■ Prompt
Beginning at the line that contains "Formal verification establishes", write out every line down to the end of the records, with both ends kept and nothing added.

■ Data for review
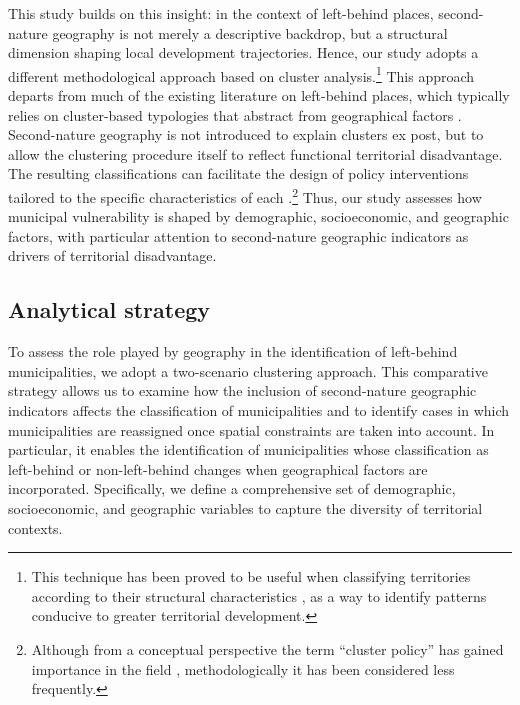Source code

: \documentclass[a4paper,11pt,oneside]{article}
\begin{document}
This study builds on this insight: in the context of left-behind places, second-nature geography is not merely a descriptive backdrop, but a structural dimension shaping local development trajectories.  Hence, our study adopts a different methodological approach based on cluster analysis.\footnote{This technique has been proved to be useful when classifying territories according to their  structural characteristics \citep[see, for instance][]{ebbekink2013s}, as a way to identify patterns conducive to greater territorial development.} This approach departs from much of the existing literature on left-behind places, which typically relies on cluster-based typologies that abstract from geographical factors \citep{le2025identifying, velthuis2024regional, hedlund2016mapping, jessen2024role, kronthaler2005economic}. Second-nature geography is not introduced to explain clusters ex post, but to allow the clustering procedure itself to reflect functional territorial disadvantage. The resulting classifications can facilitate the design of policy interventions tailored to the specific characteristics of each     .\footnote{Although from a conceptual perspective the term ``cluster policy'' has gained importance in the field \citep{brakman2013reflections}, methodologically it has been considered less frequently.} Thus, our study assesses how municipal vulnerability is shaped by demographic, socioeconomic, and geographic factors, with particular attention to second-nature geographic indicators as drivers of territorial disadvantage.




\subsection{Analytical strategy}
\label{sec:analytical_strategy}


To assess the role played by geography in the identification of left-behind municipalities, we adopt a two-scenario clustering approach. This comparative strategy allows us to examine how the inclusion of second-nature geographic indicators affects the classification of municipalities and to identify cases in which municipalities are reassigned once spatial constraints are taken into account. In particular, it enables the identification of municipalities whose classification as left-behind or non-left-behind changes when geographical factors are incorporated. Specifically, we define a comprehensive set of demographic, socioeconomic, and geographic variables to capture the diversity of territorial contexts.
\end{document}
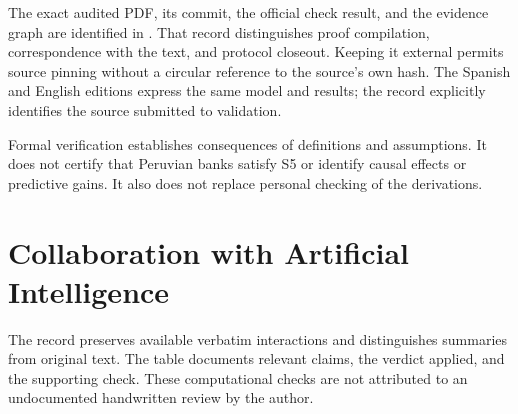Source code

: \documentclass[11pt]{article}
\theoremstyle{definition}\newtheorem{assumption}{Assumption}
\begin{document}
The exact audited PDF, its commit, the official check result, and the evidence
graph are identified in
\href{https://github.com/fgalarzac/ai-project/blob/main/docs/lean_progreso.md}{}.
That record distinguishes proof compilation, correspondence with the text,
and protocol closeout. Keeping it external permits source pinning without
a circular reference to the source's own hash. The Spanish and English
editions express the same model and results; the record explicitly identifies
the source submitted to validation.

Formal verification establishes consequences of definitions and assumptions.
It does not certify that Peruvian banks satisfy S5 or identify causal effects
or predictive gains. It also does not replace personal checking of the
derivations.

\clearpage
\section{Collaboration with Artificial Intelligence}
The  record preserves available verbatim interactions and
distinguishes summaries from original text. The table documents relevant
claims, the verdict applied, and the supporting check. These computational
checks are not attributed to an undocumented handwritten review by the author.
\end{document}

■ Finished exercise
Formal verification establishes consequences of definitions and assumptions.
It does not certify that Peruvian banks satisfy S5 or identify causal effects
or predictive gains. It also does not replace personal checking of the
derivations.

\clearpage
\section{Collaboration with Artificial Intelligence}
The  record preserves available verbatim interactions and
distinguishes summaries from original text. The table documents relevant
claims, the verdict applied, and the supporting check. These computational
checks are not attributed to an undocumented handwritten review by the author.
\end{document}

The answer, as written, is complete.